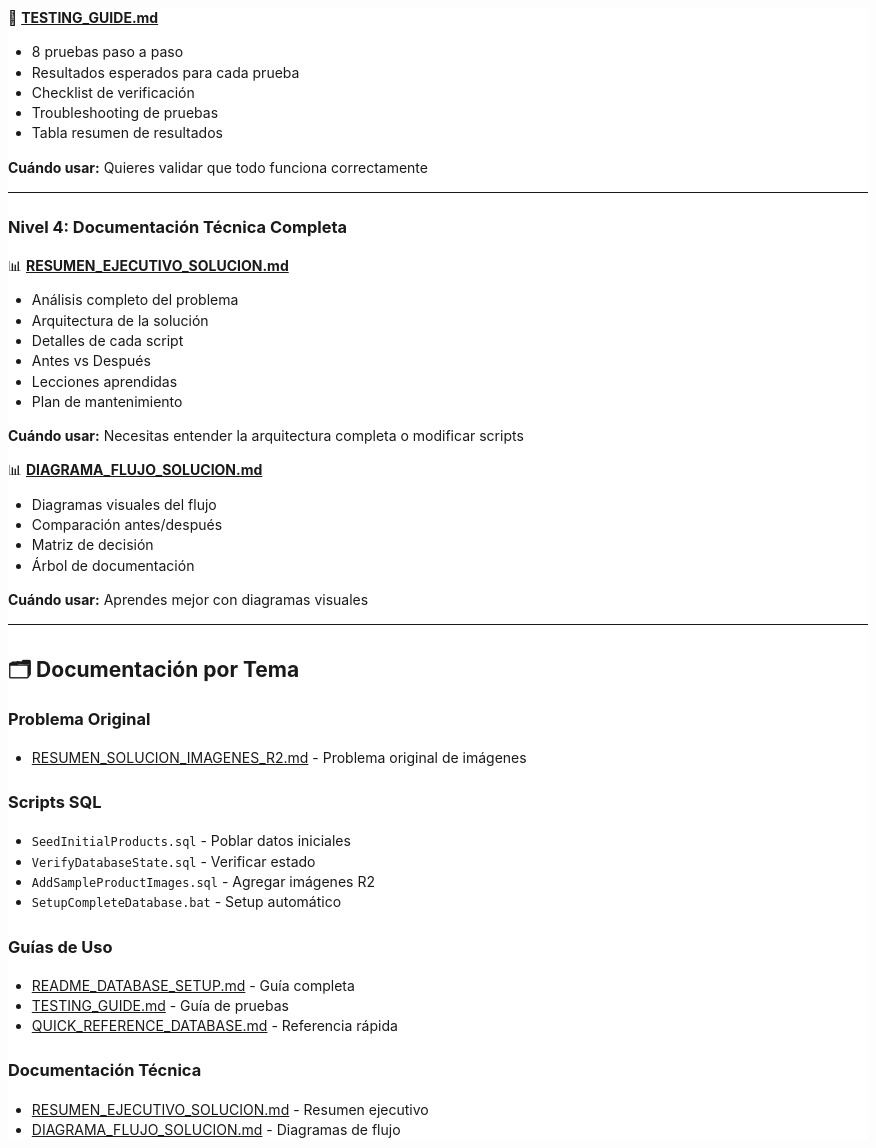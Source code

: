 🧪 **[TESTING_GUIDE.md](TESTING_GUIDE.md)**
- 8 pruebas paso a paso
- Resultados esperados para cada prueba
- Checklist de verificación
- Troubleshooting de pruebas
- Tabla resumen de resultados

**Cuándo usar:** Quieres validar que todo funciona correctamente

---

### Nivel 4: Documentación Técnica Completa

📊 **[RESUMEN_EJECUTIVO_SOLUCION.md](RESUMEN_EJECUTIVO_SOLUCION.md)**
- Análisis completo del problema
- Arquitectura de la solución
- Detalles de cada script
- Antes vs Después
- Lecciones aprendidas
- Plan de mantenimiento

**Cuándo usar:** Necesitas entender la arquitectura completa o modificar scripts

📊 **[DIAGRAMA_FLUJO_SOLUCION.md](DIAGRAMA_FLUJO_SOLUCION.md)**
- Diagramas visuales del flujo
- Comparación antes/después
- Matriz de decisión
- Árbol de documentación

**Cuándo usar:** Aprendes mejor con diagramas visuales

---

## 🗂️ Documentación por Tema

### Problema Original
- [RESUMEN_SOLUCION_IMAGENES_R2.md](../RESUMEN_SOLUCION_IMAGENES_R2.md) - Problema original de imágenes

### Scripts SQL
- `SeedInitialProducts.sql` - Poblar datos iniciales
- `VerifyDatabaseState.sql` - Verificar estado
- `AddSampleProductImages.sql` - Agregar imágenes R2
- `SetupCompleteDatabase.bat` - Setup automático

### Guías de Uso
- [README_DATABASE_SETUP.md](README_DATABASE_SETUP.md) - Guía completa
- [TESTING_GUIDE.md](TESTING_GUIDE.md) - Guía de pruebas
- [QUICK_REFERENCE_DATABASE.md](../QUICK_REFERENCE_DATABASE.md) - Referencia rápida

### Documentación Técnica
- [RESUMEN_EJECUTIVO_SOLUCION.md](RESUMEN_EJECUTIVO_SOLUCION.md) - Resumen ejecutivo
- [DIAGRAMA_FLUJO_SOLUCION.md](DIAGRAMA_FLUJO_SOLUCION.md) - Diagramas de flujo

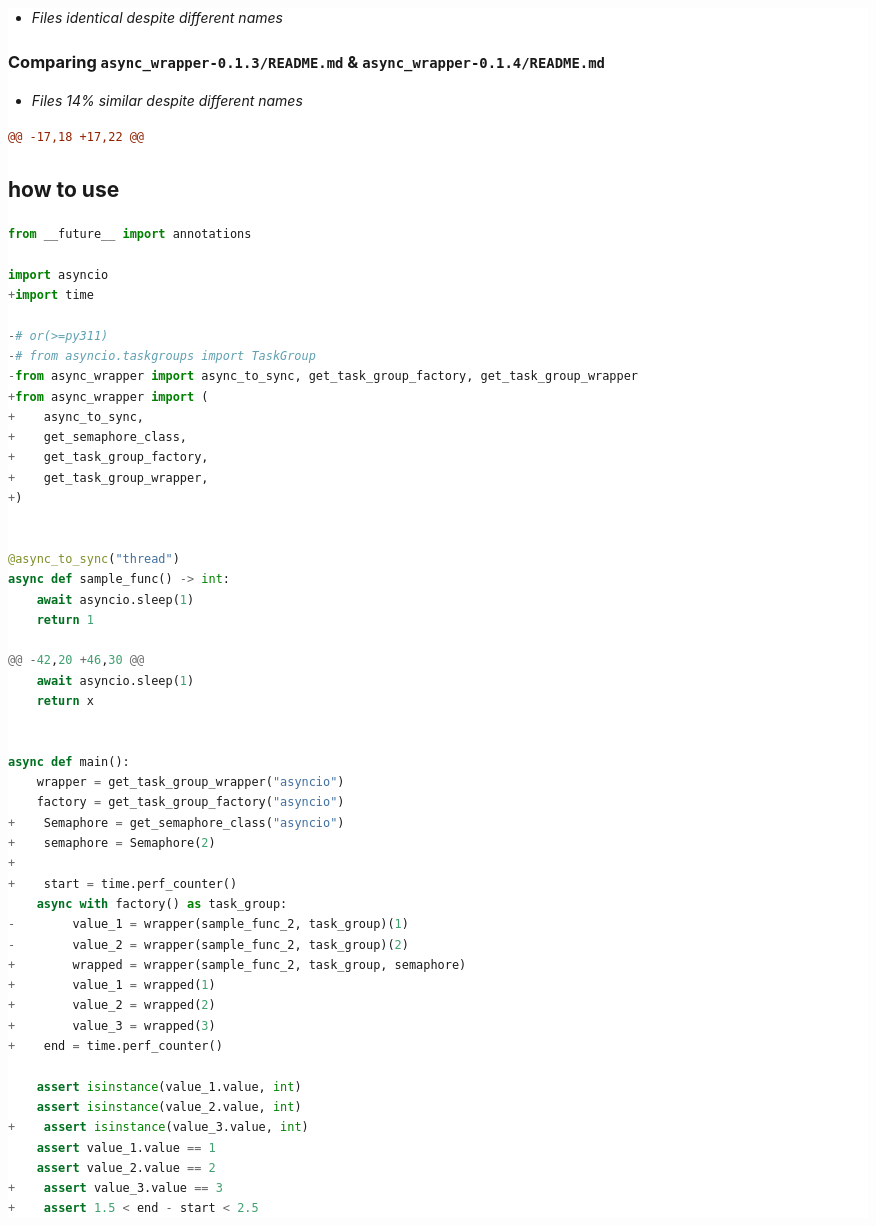  * *Files identical despite different names*

### Comparing `async_wrapper-0.1.3/README.md` & `async_wrapper-0.1.4/README.md`

 * *Files 14% similar despite different names*

```diff
@@ -17,18 +17,22 @@
 ```
 
 ## how to use
 ```python
 from __future__ import annotations
 
 import asyncio
+import time
 
-# or(>=py311)
-# from asyncio.taskgroups import TaskGroup
-from async_wrapper import async_to_sync, get_task_group_factory, get_task_group_wrapper
+from async_wrapper import (
+    async_to_sync,
+    get_semaphore_class,
+    get_task_group_factory,
+    get_task_group_wrapper,
+)
 
 
 @async_to_sync("thread")
 async def sample_func() -> int:
     await asyncio.sleep(1)
     return 1
 
@@ -42,20 +46,30 @@
     await asyncio.sleep(1)
     return x
 
 
 async def main():
     wrapper = get_task_group_wrapper("asyncio")
     factory = get_task_group_factory("asyncio")
+    Semaphore = get_semaphore_class("asyncio")
+    semaphore = Semaphore(2)
+
+    start = time.perf_counter()
     async with factory() as task_group:
-        value_1 = wrapper(sample_func_2, task_group)(1)
-        value_2 = wrapper(sample_func_2, task_group)(2)
+        wrapped = wrapper(sample_func_2, task_group, semaphore)
+        value_1 = wrapped(1)
+        value_2 = wrapped(2)
+        value_3 = wrapped(3)
+    end = time.perf_counter()
 
     assert isinstance(value_1.value, int)
     assert isinstance(value_2.value, int)
+    assert isinstance(value_3.value, int)
     assert value_1.value == 1
     assert value_2.value == 2
+    assert value_3.value == 3
+    assert 1.5 < end - start < 2.5
 ```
━━━━━━━━━━━━━━━━━━━━━━━━━━━━━━
:: PROMPT ::
Retype the listing above exactly as it appears, omitting the pictures.

:: ANSWER ::
Source code

: 🧪 **[TESTING_GUIDE.md](TESTING_GUIDE.md)**
- 8 pruebas paso a paso
- Resultados esperados para cada prueba
- Checklist de verificación
- Troubleshooting de pruebas
- Tabla resumen de resultados

**Cuándo usar:** Quieres validar que todo funciona correctamente

---

### Nivel 4: Documentación Técnica Completa

📊 **[RESUMEN_EJECUTIVO_SOLUCION.md](RESUMEN_EJECUTIVO_SOLUCION.md)**
- Análisis completo del problema
- Arquitectura de la solución
- Detalles de cada script
- Antes vs Después
- Lecciones aprendidas
- Plan de mantenimiento

**Cuándo usar:** Necesitas entender la arquitectura completa o modificar scripts

📊 **[DIAGRAMA_FLUJO_SOLUCION.md](DIAGRAMA_FLUJO_SOLUCION.md)**
- Diagramas visuales del flujo
- Comparación antes/después
- Matriz de decisión
- Árbol de documentación

**Cuándo usar:** Aprendes mejor con diagramas visuales

---

## 🗂️ Documentación por Tema

### Problema Original
- [RESUMEN_SOLUCION_IMAGENES_R2.md](../RESUMEN_SOLUCION_IMAGENES_R2.md) - Problema original de imágenes

### Scripts SQL
- `SeedInitialProducts.sql` - Poblar datos iniciales
- `VerifyDatabaseState.sql` - Verificar estado
- `AddSampleProductImages.sql` - Agregar imágenes R2
- `SetupCompleteDatabase.bat` - Setup automático

### Guías de Uso
- [README_DATABASE_SETUP.md](README_DATABASE_SETUP.md) - Guía completa
- [TESTING_GUIDE.md](TESTING_GUIDE.md) - Guía de pruebas
- [QUICK_REFERENCE_DATABASE.md](../QUICK_REFERENCE_DATABASE.md) - Referencia rápida

### Documentación Técnica
- [RESUMEN_EJECUTIVO_SOLUCION.md](RESUMEN_EJECUTIVO_SOLUCION.md) - Resumen ejecutivo
- [DIAGRAMA_FLUJO_SOLUCION.md](DIAGRAMA_FLUJO_SOLUCION.md) - Diagramas de flujo

  * *Files identical despite different names*

### Comparing `async_wrapper-0.1.3/README.md` & `async_wrapper-0.1.4/README.md`

 * *Files 14% similar despite different names*

```diff
@@ -17,18 +17,22 @@
 ```
 
 ## how to use
 ```python
 from __future__ import annotations
 
 import asyncio
+import time
 
-# or(>=py311)
-# from asyncio.taskgroups import TaskGroup
-from async_wrapper import async_to_sync, get_task_group_factory, get_task_group_wrapper
+from async_wrapper import (
+    async_to_sync,
+    get_semaphore_class,
+    get_task_group_factory,
+    get_task_group_wrapper,
+)
 
 
 @async_to_sync("thread")
 async def sample_func() -> int:
     await asyncio.sleep(1)
     return 1
 
@@ -42,20 +46,30 @@
     await asyncio.sleep(1)
     return x
 
 
 async def main():
     wrapper = get_task_group_wrapper("asyncio")
     factory = get_task_group_factory("asyncio")
+    Semaphore = get_semaphore_class("asyncio")
+    semaphore = Semaphore(2)
+
+    start = time.perf_counter()
     async with factory() as task_group:
-        value_1 = wrapper(sample_func_2, task_group)(1)
-        value_2 = wrapper(sample_func_2, task_group)(2)
+        wrapped = wrapper(sample_func_2, task_group, semaphore)
+        value_1 = wrapped(1)
+        value_2 = wrapped(2)
+        value_3 = wrapped(3)
+    end = time.perf_counter()
 
     assert isinstance(value_1.value, int)
     assert isinstance(value_2.value, int)
+    assert isinstance(value_3.value, int)
     assert value_1.value == 1
     assert value_2.value == 2
+    assert value_3.value == 3
+    assert 1.5 < end - start < 2.5
 ```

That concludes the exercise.